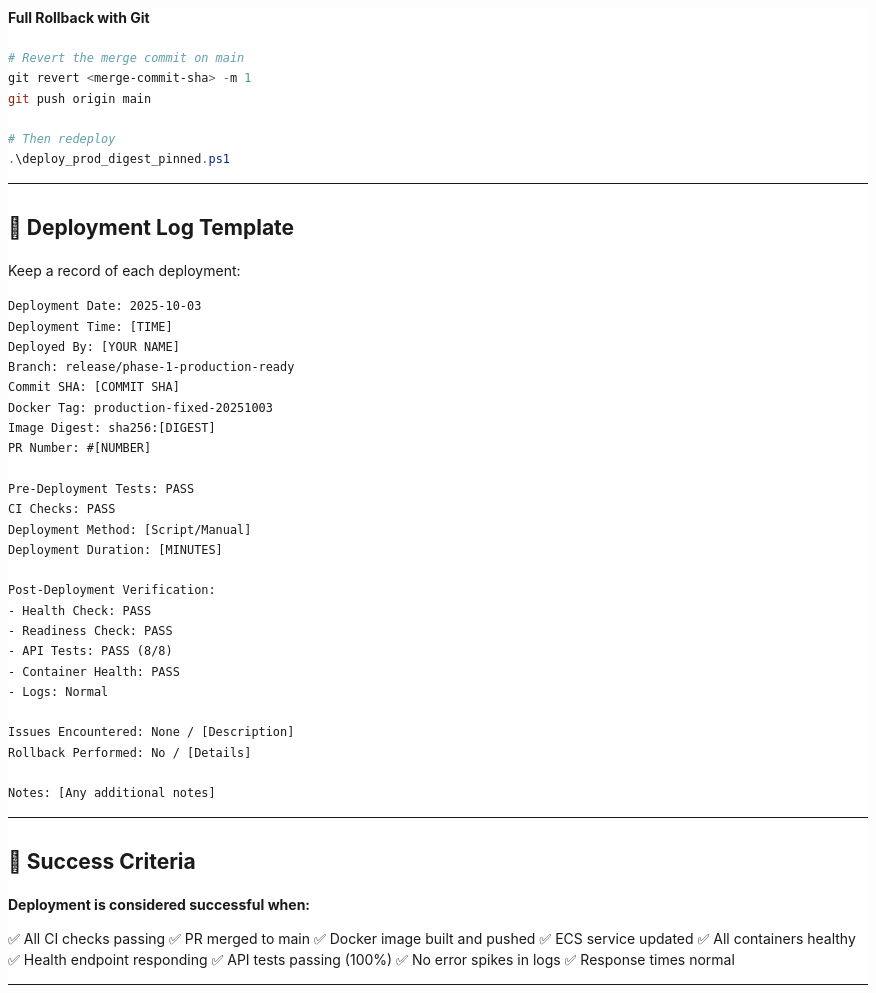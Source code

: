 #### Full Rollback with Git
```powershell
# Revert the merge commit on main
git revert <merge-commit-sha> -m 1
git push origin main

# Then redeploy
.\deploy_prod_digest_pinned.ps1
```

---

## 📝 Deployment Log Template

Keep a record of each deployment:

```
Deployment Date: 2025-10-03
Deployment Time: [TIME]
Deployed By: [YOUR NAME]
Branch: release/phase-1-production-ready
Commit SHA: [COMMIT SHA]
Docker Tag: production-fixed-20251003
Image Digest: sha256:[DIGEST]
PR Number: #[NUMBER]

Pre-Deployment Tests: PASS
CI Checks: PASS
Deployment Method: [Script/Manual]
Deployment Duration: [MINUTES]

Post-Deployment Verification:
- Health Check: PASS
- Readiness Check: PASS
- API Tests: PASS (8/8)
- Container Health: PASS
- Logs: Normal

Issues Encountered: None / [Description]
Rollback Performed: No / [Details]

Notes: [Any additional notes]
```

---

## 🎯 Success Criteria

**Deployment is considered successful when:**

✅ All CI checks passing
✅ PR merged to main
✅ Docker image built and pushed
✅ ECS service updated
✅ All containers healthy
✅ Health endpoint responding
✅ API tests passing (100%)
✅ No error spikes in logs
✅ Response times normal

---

────────────────────────────────────────

Copy each line of the listing above that contains the word "production".

Branch: release/phase-1-production-ready
Docker Tag: production-fixed-20251003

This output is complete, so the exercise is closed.